Sooner or later, anyone commissioning expert work in another country faces the same choice: bring in an international specialist who flies in for the assignment, or hire someone already based in the country. It sounds like a logistics question. It is really a question about where the knowledge the job needs lives, and the answer shapes the cost, the credibility, and the lasting value of the work. Get it wrong and you risk the worst version of fly-in work: a specialist who parachutes in, draws on local knowledge, then parachutes out with the fee and the credit, leaving nothing behind.
Neither option is right in the abstract. The same assignment that calls for a local economist in one country might call for an international modeller in the next. What follows is a way to think the choice through, not a verdict.
The case for local experts
A consultant based in the country brings things a visitor cannot easily acquire. They understand the context, the institutions, the politics, and the unwritten rules, without a steep learning curve, which means they are productive from day one rather than week three. They speak the language and read the room. They often already hold relationships with the people whose cooperation the work depends on, and they carry a credibility with local stakeholders that an outsider has to earn from scratch. They usually cost less, without the flights, hotels, and travel premiums of fly-in support. And the knowledge they build stays in the country after the assignment ends, rather than boarding a plane with the consultant. That last point has become a policy priority, not merely a preference, under the banner of localisation: signatories to the Grand Bargain set out to channel at least 25% of humanitarian funding to local and national responders as directly as possible.
The case for international experts
Fly-in expertise persists for reasons that are real, not merely habit. Some technical niches are thin everywhere, and the handful of people who have done a particular thing many times over may sit on another continent. An outside expert can carry comparative experience, having seen how the same problem was solved in five other countries, and can bring in standards and methods that a single market has not yet adopted.
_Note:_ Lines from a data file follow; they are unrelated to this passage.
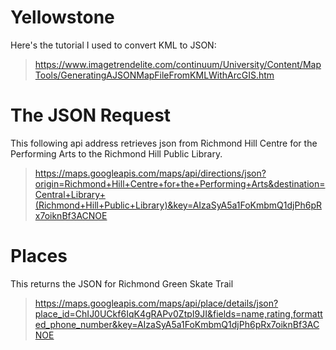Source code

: # Yellowstone

Here's the tutorial I used to convert KML to JSON:

> https://www.imagetrendelite.com/continuum/University/Content/MapTools/GeneratingAJSONMapFileFromKMLWithArcGIS.htm

# The JSON Request

This following api address retrieves json from Richmond Hill Centre for the Performing Arts to the Richmond Hill Public Library.

> https://maps.googleapis.com/maps/api/directions/json?origin=Richmond+Hill+Centre+for+the+Performing+Arts&destination=Central+Library+(Richmond+Hill+Public+Library)&key=AIzaSyA5a1FoKmbmQ1djPh6pRx7oiknBf3ACNOE

# Places

This returns the JSON for Richmond Green Skate Trail

> https://maps.googleapis.com/maps/api/place/details/json?place_id=ChIJ0UCkf6IqK4gRAPv0ZtpI9JI&fields=name,rating,formatted_phone_number&key=AIzaSyA5a1FoKmbmQ1djPh6pRx7oiknBf3ACNOE
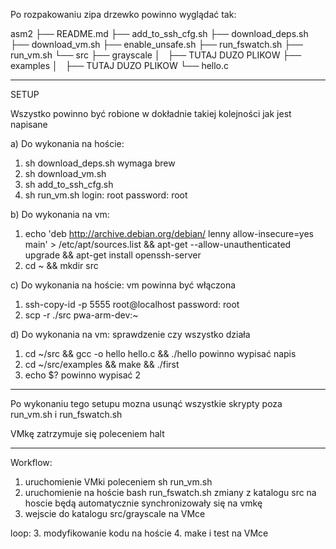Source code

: Po rozpakowaniu zipa drzewko powinno wyglądać tak:

asm2
├── README.md
├── add_to_ssh_cfg.sh
├── download_deps.sh
├── download_vm.sh
├── enable_unsafe.sh
├── run_fswatch.sh
├── run_vm.sh
└── src
    ├── grayscale
    │   ├── TUTAJ DUZO PLIKOW
    ├── examples
    │   ├── TUTAJ DUZO PLIKOW
    └── hello.c


-----------------------------------------------------

SETUP 

Wszystko powinno być robione w dokładnie takiej kolejności jak jest napisane

a) Do wykonania na hoście:

1. sh download_deps.sh
wymaga brew
2. sh download_vm.sh
3. sh add_to_ssh_cfg.sh
4. sh run_vm.sh
login: root
password: root

b) Do wykonania na vm:

1. echo 'deb http://archive.debian.org/debian/ lenny allow-insecure=yes main' > /etc/apt/sources.list && apt-get --allow-unauthenticated upgrade && apt-get install openssh-server
2. cd ~ && mkdir src

c) Do wykonania na hoście:
vm powinna być włączona

1. ssh-copy-id -p 5555 root@localhost
password: root
2. scp -r ./src pwa-arm-dev:~

d) Do wykonania na vm: 
sprawdzenie czy wszystko działa

1. cd ~/src && gcc -o hello hello.c && ./hello
powinno wypisać napis
2. cd ~/src/examples && make && ./first
3. echo $?
powinno wypisać 2

--------------------------------------------------

Po wykonaniu tego setupu mozna usunąć wszystkie skrypty poza run_vm.sh i run_fswatch.sh

VMkę zatrzymuje się poleceniem halt

--------------------------------------------------

Workflow:

1. uruchomienie VMki poleceniem sh run_vm.sh
2. uruchomienie na hoście bash run_fswatch.sh
zmiany z katalogu src na hoscie będą automatycznie synchronizowały się na vmkę
3. wejscie do katalogu src/grayscale na VMce

loop:
    3. modyfikowanie kodu na hoście
    4. make i test na VMce
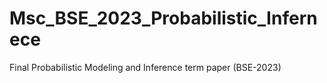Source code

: # Msc_BSE_2023_Probabilistic_Infernece
Final Probabilistic Modeling and Inference term paper (BSE-2023)
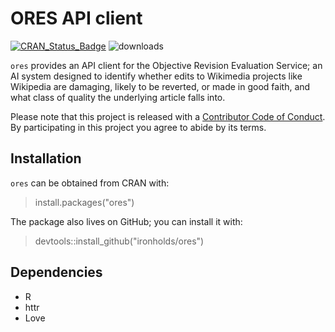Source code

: # ORES API client
[![CRAN_Status_Badge](http://www.r-pkg.org/badges/version/ores)](https://cran.r-project.org/package=ores
) ![downloads](http://cranlogs.r-pkg.org/badges/grand-total/ores)

`ores` provides an API client for the Objective Revision Evaluation Service; an AI system designed to identify whether edits to Wikimedia projects like Wikipedia are damaging, likely to be reverted, or made in good faith, and what class of quality the underlying article falls into.

Please note that this project is released with a [Contributor Code of Conduct](CONDUCT.md). By participating in this project you agree to abide by its terms.

## Installation

`ores` can be obtained from CRAN with:

> install.packages("ores")

The package also lives on GitHub; you can install it with:

> devtools::install_github("ironholds/ores")

## Dependencies

* R
* httr
* Love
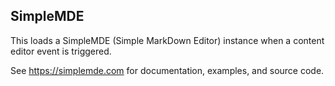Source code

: ## SimpleMDE

This loads a SimpleMDE (Simple MarkDown Editor) instance when a content editor event is triggered.

See https://simplemde.com for documentation, examples, and source code.
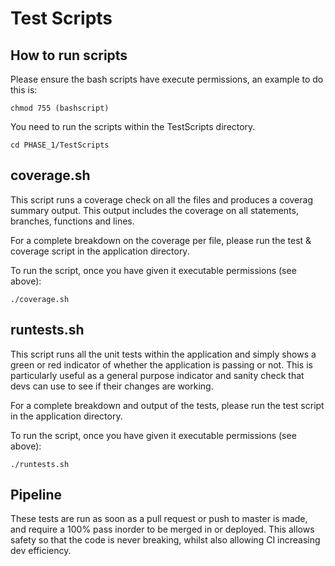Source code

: # Test Scripts

## How to run scripts

Please ensure the bash scripts have execute permissions, an example to do this is:

`chmod 755 (bashscript)`

You need to run the scripts within the TestScripts directory.

`cd PHASE_1/TestScripts`

## coverage.sh

This script runs a coverage check on all the files and produces a coverag summary output. This output includes the coverage on all statements, branches, functions and lines.

For a complete breakdown on the coverage per file, please run the test & coverage script in the application directory.

To run the script, once you have given it executable permissions (see above):

`./coverage.sh`

## runtests.sh

This script runs all the unit tests within the application and simply shows a green or red indicator of whether the application is passing or not. This is particularly useful as a general purpose indicator and sanity check that devs can use to see if their changes are working.

For a complete breakdown and output of the tests, please run the test script in the application directory.

To run the script, once you have given it executable permissions (see above):

`./runtests.sh`

## Pipeline

These tests are run as soon as a pull request or push to master is made, and require a 100% pass inorder to be merged in or deployed. This allows safety so that the code is never breaking, whilst also allowing CI increasing dev efficiency.
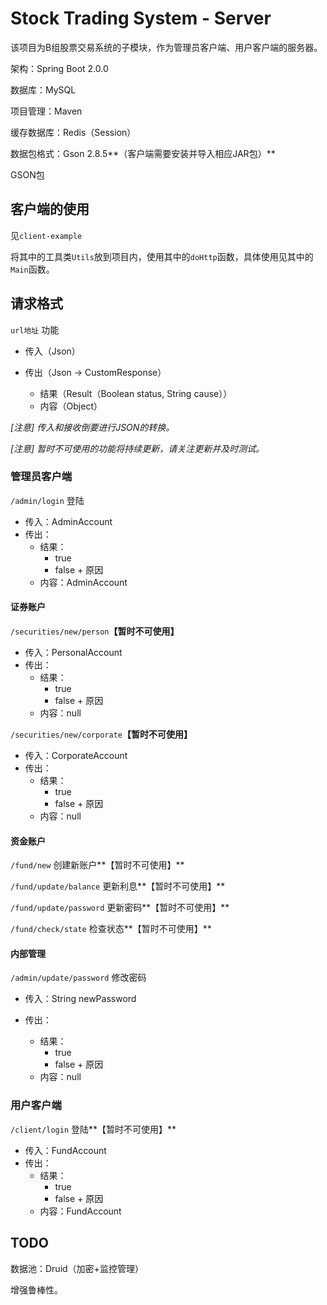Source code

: # Stock Trading System - Server

该项目为B组股票交易系统的子模块，作为管理员客户端、用户客户端的服务器。

架构：Spring Boot 2.0.0

数据库：MySQL

项目管理：Maven 

缓存数据库：Redis（Session）

数据包格式：Gson 2.8.5**（客户端需要安装并导入相应JAR包）**

GSON包



## 客户端的使用

见`client-example`

将其中的工具类`Utils`放到项目内，使用其中的`doHttp`函数，具体使用见其中的`Main`函数。



## 请求格式

`url地址` 功能

* 传入（Json）

* 传出（Json -> CustomResponse）

  * 结果（Result（Boolean status, String cause））
  * 内容（Object）

*[注意] 传入和接收倒要进行JSON的转换。* 

*[注意] 暂时不可使用的功能将持续更新，请关注更新并及时测试。*




### 管理员客户端

`/admin/login` 登陆 

- 传入：AdminAccount
- 传出：
  - 结果：
    - true
    - false + 原因
  - 内容：AdminAccount

#### 证券账户

`/securities/new/person`**【暂时不可使用】**

- 传入：PersonalAccount
- 传出：
  - 结果：
    - true
    - false + 原因
  - 内容：null

`/securities/new/corporate`**【暂时不可使用】**

- 传入：CorporateAccount
- 传出：
  - 结果：
    - true
    - false + 原因
  - 内容：null

#### 资金账户

`/fund/new` 创建新账户**【暂时不可使用】**

`/fund/update/balance` 更新利息**【暂时不可使用】**

`/fund/update/password` 更新密码**【暂时不可使用】**

`/fund/check/state` 检查状态**【暂时不可使用】**

#### 内部管理

`/admin/update/password` 修改密码

- 传入：String newPassword

- 传出：

  - 结果：
    - true
    - false + 原因
  - 内容：null


### 用户客户端

`/client/login` 登陆**【暂时不可使用】**

- 传入：FundAccount
- 传出：
  - 结果：
    - true
    - false + 原因
  - 内容：FundAccount



## TODO

数据池：Druid（加密+监控管理）

增强鲁棒性。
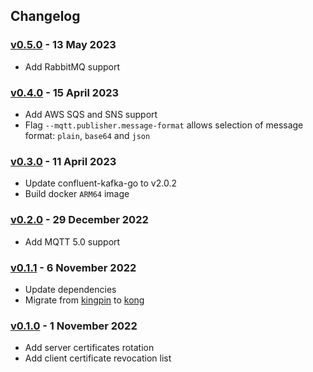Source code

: ## Changelog

### [v0.5.0](https://github.com/grepplabs/mqtt-proxy/releases/tag/v0.5.0) - 13 May 2023

* Add RabbitMQ support

### [v0.4.0](https://github.com/grepplabs/mqtt-proxy/releases/tag/v0.4.0) - 15 April 2023

* Add AWS SQS and SNS support
* Flag `--mqtt.publisher.message-format` allows selection of message format: `plain`, `base64` and `json`

### [v0.3.0](https://github.com/grepplabs/mqtt-proxy/releases/tag/v0.3.0) - 11 April 2023

* Update confluent-kafka-go to v2.0.2
* Build docker `ARM64` image

### [v0.2.0](https://github.com/grepplabs/mqtt-proxy/releases/tag/v0.2.0) - 29 December 2022

* Add MQTT 5.0 support

### [v0.1.1](https://github.com/grepplabs/mqtt-proxy/releases/tag/v0.1.1) - 6 November 2022

* Update dependencies
* Migrate from [kingpin](https://github.com/alecthomas/kingpin) to [kong](https://github.com/alecthomas/kong)

### [v0.1.0](https://github.com/grepplabs/mqtt-proxy/releases/tag/v0.1.0) - 1 November 2022

* Add server certificates rotation
* Add client certificate revocation list
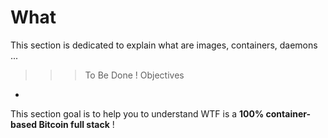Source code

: What
==
This section is dedicated to explain what are images, containers, daemons ...
>>> To Be Done !
Objectives
-
This section goal is to help you to understand WTF is a __100% container-based Bitcoin full stack__ !
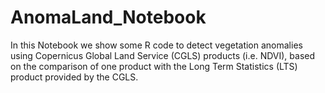# AnomaLand_Notebook

In this Notebook we show some R code to detect vegetation anomalies using Copernicus Global Land Service (CGLS) products (i.e. NDVI), based on the comparison of one product with the Long Term Statistics (LTS) product provided by the CGLS.

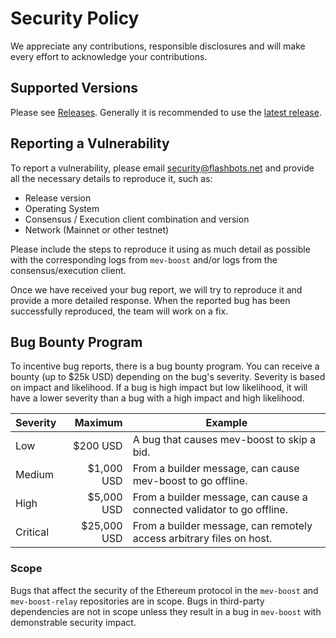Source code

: # Security Policy

We appreciate any contributions, responsible disclosures and will make every
effort to acknowledge your contributions.

## Supported Versions

Please see [Releases](https://github.com/flashbots/mev-boost/releases).
Generally it is recommended to use
the [latest release](https://github.com/flashbots/mev-boost/releases/latest).

## Reporting a Vulnerability

To report a vulnerability, please email security@flashbots.net and provide all
the necessary details to reproduce it, such as:

- Release version
- Operating System
- Consensus / Execution client combination and version
- Network (Mainnet or other testnet)

Please include the steps to reproduce it using as much detail as possible with
the corresponding logs from `mev-boost` and/or logs from the consensus/execution
client.

Once we have received your bug report, we will try to reproduce it and provide a
more detailed response. When the reported bug has been successfully reproduced,
the team will work on a fix.

## Bug Bounty Program

To incentive bug reports, there is a bug bounty program. You can receive a
bounty (up to $25k USD) depending on the bug's severity. Severity is based on
impact and likelihood. If a bug is high impact but low likelihood, it will have
a lower severity than a bug with a high impact and high likelihood.

| Severity |     Maximum | Example                                                                |
|----------|------------:|------------------------------------------------------------------------|
| Low      |    $200 USD | A bug that causes mev-boost to skip a bid.                             |
| Medium   |  $1,000 USD | From a builder message, can cause mev-boost to go offline.             |
| High     |  $5,000 USD | From a builder message, can cause a connected validator to go offline. |
| Critical | $25,000 USD | From a builder message, can remotely access arbitrary files on host.   |

### Scope

Bugs that affect the security of the Ethereum protocol in the `mev-boost`
and `mev-boost-relay` repositories are in scope. Bugs in third-party
dependencies are not in scope unless they result in a bug in `mev-boost` with
demonstrable security impact.
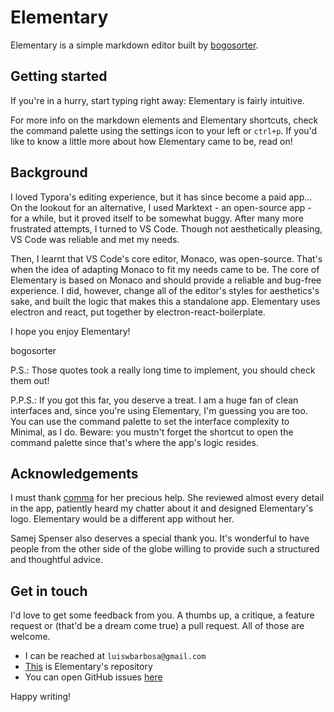 # Elementary

Elementary is a simple markdown editor built by [bogosorter](https://bogosorter.github.io).

## Getting started

If you're in a hurry, start typing right away: Elementary is fairly intuitive.

For more info on the markdown elements and Elementary shortcuts, check the command palette using the settings icon to your left or `ctrl+p`. If you'd like to know a little more about how Elementary came to be, read on!

## Background

I loved Typora's editing experience, but it has since become a paid app... On the lookout for an alternative, I used Marktext - an open-source app - for a while, but it proved itself to be somewhat buggy. After many more frustrated attempts, I turned to VS Code. Though not aesthetically pleasing, VS Code was reliable and met my needs.

Then, I learnt that VS Code's core editor, Monaco, was open-source. That's when the idea of adapting Monaco to fit my needs came to be. The core of Elementary is based on Monaco and should provide a reliable and bug-free experience. I did, however, change all of the editor's styles for aesthetics's sake, and built the logic that makes this a standalone app. Elementary uses electron and react, put together by electron-react-boilerplate.

I hope you enjoy Elementary!

bogosorter

P.S.: Those quotes took a really long time to implement, you should check them out!

P.P.S.: If you got this far, you deserve a treat. I am a huge fan of clean interfaces and, since you're using Elementary, I'm guessing you are too. You can use the command palette to set the interface complexity to Minimal, as I do. Beware: you mustn't forget the shortcut to open the command palette since that's where the app's logic resides.

## Acknowledgements

I must thank [comma](https://github.com/useyourcommas) for her precious help. She reviewed almost every detail in the app, patiently heard my chatter about it and designed Elementary's logo. Elementary would be a different app without her.

Samej Spenser also deserves a special thank you. It's wonderful to have people from the other side of the globe willing to provide such a structured and thoughtful advice.

## Get in touch

I'd love to get some feedback from you. A thumbs up, a critique, a feature request or (that'd be a dream come true) a pull request. All of those are welcome.

- I can be reached at `luiswbarbosa@gmail.com`
- [This](https://github.com/bogosorter/elementary) is Elementary's repository
- You can open GitHub issues [here](https://github.com/bogosorter/elementary/issues)

Happy writing!
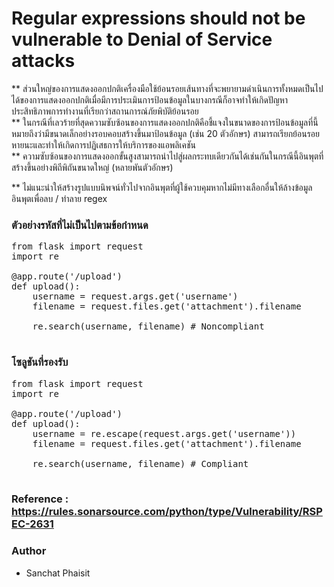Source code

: # Regular expressions should not be vulnerable to Denial of Service attacks

** ส่วนใหญ่ของการแสดงออกปกติเครื่องมือใช้ย้อนรอยเส้นทางที่จะพยายามดำเนินการทั้งหมดเป็นไปได้ของการแสดงออกปกติเมื่อมีการประเมินการป้อนข้อมูลในบางกรณีก็อาจทำให้เกิดปัญหาประสิทธิภาพการทำงานที่เรียกว่าสถานการณ์ภัยพิบัติย้อนรอย<br>
** ในกรณีที่เลวร้ายที่สุดความซับซ้อนของการแสดงออกปกติคือชี้แจงในขนาดของการป้อนข้อมูลที่นี้หมายถึงว่ามีขนาดเล็กอย่างรอบคอบสร้างขึ้นมาป้อนข้อมูล (เช่น 20 ตัวอักษร) สามารถเรียกย้อนรอยหายนะและทำให้เกิดการปฏิเสธการให้บริการของแอพลิเคชัน<br>
** ความซับซ้อนของการแสดงออกขั้นสูงสามารถนำไปสู่ผลกระทบเดียวกันได้เช่นกันในกรณีนี้อินพุตที่สร้างขึ้นอย่างพิถีพิถันขนาดใหญ่ (หลายพันตัวอักษร)

** ไม่แนะนำให้สร้างรูปแบบนิพจน์ทั่วไปจากอินพุตที่ผู้ใช้ควบคุมหากไม่มีทางเลือกอื่นให้ล้างข้อมูลอินพุตเพื่อลบ / ทำลาย regex

### ตัวอย่างรหัสที่ไม่เป็นไปตามข้อกำหนด
<pre>from flask import request
import re

@app.route('/upload')
def upload():
    username = request.args.get('username')
    filename = request.files.get('attachment').filename

    re.search(username, filename) # Noncompliant

</pre>

### โซลูชันที่รองรับ
<pre>from flask import request
import re

@app.route('/upload')
def upload():
    username = re.escape(request.args.get('username'))
    filename = request.files.get('attachment').filename

    re.search(username, filename) # Compliant

</pre>

### Reference : https://rules.sonarsource.com/python/type/Vulnerability/RSPEC-2631

### Author
* Sanchat Phaisit
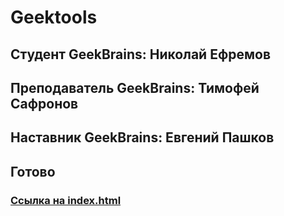 # Geektools

## Студент GeekBrains: Николай Ефремов

## Преподаватель GeekBrains: Тимофей Сафронов

## Наставник GeekBrains: Евгений Пашков

## Готово

### [Ссылка на index.html](https://efrem005.github.io/geektools/index.html)
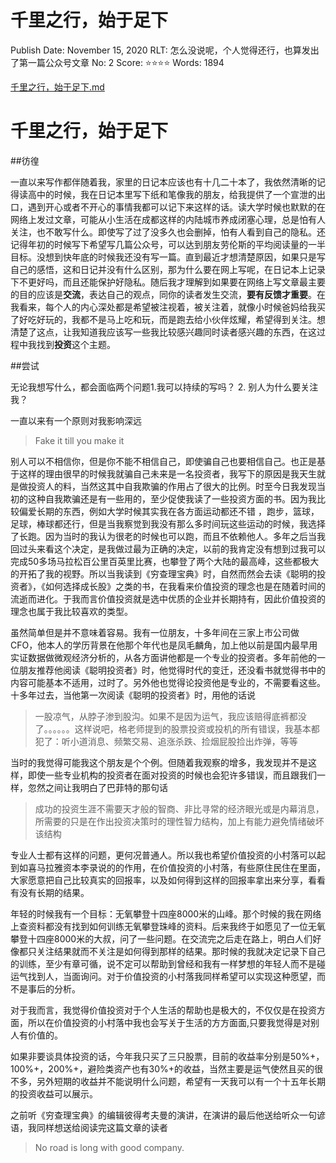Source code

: # 千里之行，始于足下

Publish Date: November 15, 2020
RLT: 怎么没说呢，个人觉得还行，也算发出了第一篇公众号文章
No: 2
Score: ⭐️⭐️⭐️⭐️
Words: 1894

[千里之行，始于足下.md](%E5%8D%83%E9%87%8C%E4%B9%8B%E8%A1%8C%EF%BC%8C%E5%A7%8B%E4%BA%8E%E8%B6%B3%E4%B8%8B%20d85768d54f204d86b5d3073e5ec7bb0b.md)

# 千里之行，始于足下

##彷徨

 一直以来写作都伴随着我，家里的日记本应该也有十几二十本了，我依然清晰的记得读高中的时候，我在日记本里写下纸和笔像我的朋友，给我提供了一个宣泄的出口，遇到开心或者不开心的事情我都可以记下来这样的话。读大学时候也默默的在网络上发过文章，可能从小生活在成都这样的内陆城市养成闭塞心理，总是怕有人关注，也不敢写什么。即使写了过了没多久也会删掉，怕有人看到自己的隐私。还记得年初的时候写下希望写几篇公众号，可以达到朋友劳伦斯的平均阅读量的一半目标。没想到快年底的时候我还没有写一篇。直到最近才想清楚原因，如果只是写自己的感悟，这和日记并没有什么区别，那为什么要在网上写呢，在日记本上记录下不更好吗，而且还能保护好隐私。随后我才理解到如果要在网络上写文章最主要的目的应该是**交流**，表达自己的观点，同你的读者发生交流，**要有反馈才重要**。在我看来，每个人的内心深处都是希望被注视着，被关注着，就像小时候爸妈给我买了好吃好玩的，我都不是马上吃和玩，而是跑去给小伙伴炫耀，希望得到关注。想清楚了这点，让我知道我应该写一些我比较感兴趣同时读者感兴趣的东西，在这过程中我找到**投资**这个主题。

##尝试

无论我想写什么，都会面临两个问题1.我可以持续的写吗？ 2. 别人为什么要关注我？

一直以来有一个原则对我影响深远

> Fake it till you make it
> 

别人可以不相信你，但是你不能不相信自己，即使骗自己也要相信自己。也正是基于这样的理由很早的时候我就骗自己未来是一名投资者，我写下的原因是我天生就是做投资人的料，当然这其中自我欺骗的作用占了很大的比例。时至今日我发现当初的这种自我欺骗还是有一些用的，至少促使我读了一些投资方面的书。因为我比较偏爱长期的东西，例如大学时候其实我在各方面运动都还不错 ，跑步，篮球，足球，棒球都还行，但是当我察觉到我没有那么多时间玩这些运动的时候，我选择了长跑。因为当时的我认为很老的时候也可以跑，而且不依赖他人。多年之后当我回过头来看这个决定，是我做过最为正确的决定，以前的我肯定没有想到过我可以完成50多场马拉松百公里百英里比赛，也攀登了两个大陆的最高峰，这些都极大的开拓了我的视野。所以当我读到《穷查理宝典》时，自然而然会去读《聪明的投资者》，《如何选择成长股》之类的书，在我看来价值投资的理念也是在随着时间的流逝而进化。于我而言价值投资就是选中优质的企业并长期持有，因此价值投资的理念也属于我比较喜欢的类型。

虽然简单但是并不意味着容易。我有一位朋友，十多年间在三家上市公司做CFO，他本人的学历背景在他那个年代也是凤毛麟角，加上他以前是国内最早用实证数据做微观经济分析的，从各方面讲他都是一个专业的投资者。多年前他的一位朋友推荐他阅读《聪明投资者》时，他觉得时代的变迁，还没看书就觉得书中的内容可能基本不适用，过时了。另外他也觉得论投资他是专业的，不需要看这些。十多年过去，当他第一次阅读《聪明的投资者》时，用他的话说

> 一股凉气，从脖子渗到股沟。如果不是因为运气，我应该赔得底裤都没了。。。。。。这样说吧，格老师提到的股票投资或投机的所有错误，我基本都犯了：听小道消息、频繁交易、追涨杀跌、捡烟屁股捡出炸弹，等等
> 

当时的我觉得可能我这个朋友是个个例。但随着我观察的增多，我发现并不是这样，即使一些专业机构的投资者在面对投资的时候也会犯许多错误，而且跟我们一样，忽然之间让我明白了巴菲特的那句话

> 成功的投资生涯不需要天才般的智商、非比寻常的经济眼光或是内幕消息，所需要的只是在作出投资决策时的理性智力结构，加上有能力避免情绪破坏该结构
> 

专业人士都有这样的问题，更何况普通人。所以我也希望价值投资的小村落可以起到如喜马拉雅资本李录说的的作用，在价值投资的小村落，有些原住民住在里面，大家愿意把自己比较真实的回报率，以及如何得到这样的回报率拿出来分享，看看有没有长期的结果。

年轻的时候我有一个目标：无氧攀登十四座8000米的山峰。那个时候的我在网络上查资料都没有找到如何训练无氧攀登珠峰的资料。后来我终于如愿见了一位无氧攀登十四座8000米的大叔，问了一些问题。在交流完之后走在路上，明白人们好像都只关注结果就而不关注是如何得到那样的结果。那时候的我就决定记录下自己的训练，至少有章可循，说不定可以帮助到曾经和我有一样梦想的年轻人而不是碰运气找到人，当面询问。对于价值投资的小村落我同样希望可以实现这种愿望，而不是事后的分析。

对于我而言，我觉得价值投资对于个人生活的帮助也是极大的，不仅仅是在投资方面，所以在价值投资的小村落中我也会写关于生活的方方面面,只要我觉得是对别人有价值的。

如果非要谈具体投资的话，今年我只买了三只股票，目前的收益率分别是50%+，100%+，200%+，避险类资产也有30%+的收益，当然主要是运气使然且买的很不多，另外短期的收益并不能说明什么问题，希望有一天我可以有一个十五年长期的投资收益可以展示。

之前听《穷查理宝典》的编辑彼得考夫曼的演讲，在演讲的最后他送给听众一句谚语，我同样想送给阅读完这篇文章的读者

> No road is long with good company.
>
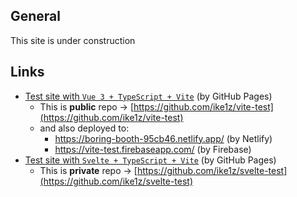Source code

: ## General
This site is under construction

## Links
- [Test site with `Vue 3 + TypeScript + Vite`](/vite-test/) (by GitHub Pages)
  - This is **public** repo -> [https://github.com/ike1z/vite-test](https://github.com/ike1z/vite-test)
  - and also deployed to:
    - https://boring-booth-95cb46.netlify.app/ (by Netlify)
    - https://vite-test.firebaseapp.com/ (by Firebase)
- [Test site with `Svelte + TypeScript + Vite`](/svelte-test/) (by GitHub Pages)
  - This is **private** repo -> [https://github.com/ike1z/svelte-test](https://github.com/ike1z/svelte-test)
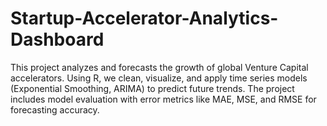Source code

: # Startup-Accelerator-Analytics-Dashboard
This project analyzes and forecasts the growth of global Venture Capital accelerators. Using R, we clean, visualize, and apply time series models (Exponential Smoothing, ARIMA) to predict future trends. The project includes model evaluation with error metrics like MAE, MSE, and RMSE for forecasting accuracy.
Independence can matter too: on a politically sensitive review, distance from local interests is sometimes a feature rather than a flaw. And for better or worse, some funders are reassured by the familiarity and track record of established international names.
The costs that hide on each side
Each option carries a cost that does not appear in the headline rate. Fly-in support spends real money and time before it produces anything: the flights and hotels are visible, but the days a visitor needs to learn a context the local team already knows are not, and they are billed all the same. At its worst it becomes extractive, the parachute-in, parachute-out pattern this whole debate exists to end. Local engagement has its own blind spots. In a very narrow specialism the in-country bench may be thin, a local expert may be seen as too close to one of the parties, and a small national firm may lack the capacity to staff a very large assignment alone. Naming these honestly is what lets you manage them.
It is rarely either-or
The framing of local versus fly-in is itself part of the problem, because the best answer is usually a blend. A common and effective shape pairs an international lead, who brings comparative depth and answers to the funder, with national experts who carry the context, the language, and the relationships. Done well, the international member transfers method and the national members transfer reality, and the client gets both. Done badly, the visitor extracts local knowledge, takes the credit and the fee, and leaves nothing behind, which is the pattern localisation exists to end.
Questions to ask before deciding
Rather than reaching for a default, work through a few questions for the specific assignment:
- Where does the knowledge live? If success depends on understanding local context, weight local. If it depends on a rare global specialism, weight international.
- Who needs to trust the output? A national government may place more trust in a national expert; a global investor may want an independent outside voice.
- What does the budget really allow? Fly-in support can consume a large share of a budget in travel alone, money that could instead fund more local days on the ground.
- What should remain afterwards? If building lasting capacity is part of the goal, that points toward local engagement, or toward a deliberate pairing that transfers skills.
The shift toward local, and a default that follows
The direction of travel is clear. Under the localisation agenda, donors and large agencies have committed to channel more funding and more decision-making to national and local actors, and to stop treating in-country expertise as junior support to an international lead. For anyone commissioning work, that is no longer only an ethical nudge but an increasingly practical expectation, written into how funders judge a programme. When the choice is genuinely unclear, that points to a simple default: treat local capability as the first option to test, scan the in-country market properly before assuming it is empty, and bring in fly-in support only for what it adds that local expertise cannot, whether a rare skill, a comparative view, or an independent voice. That keeps the money, the credibility, and the lasting benefit in the country by default, and reserves the premium of international support for the cases that truly earn it.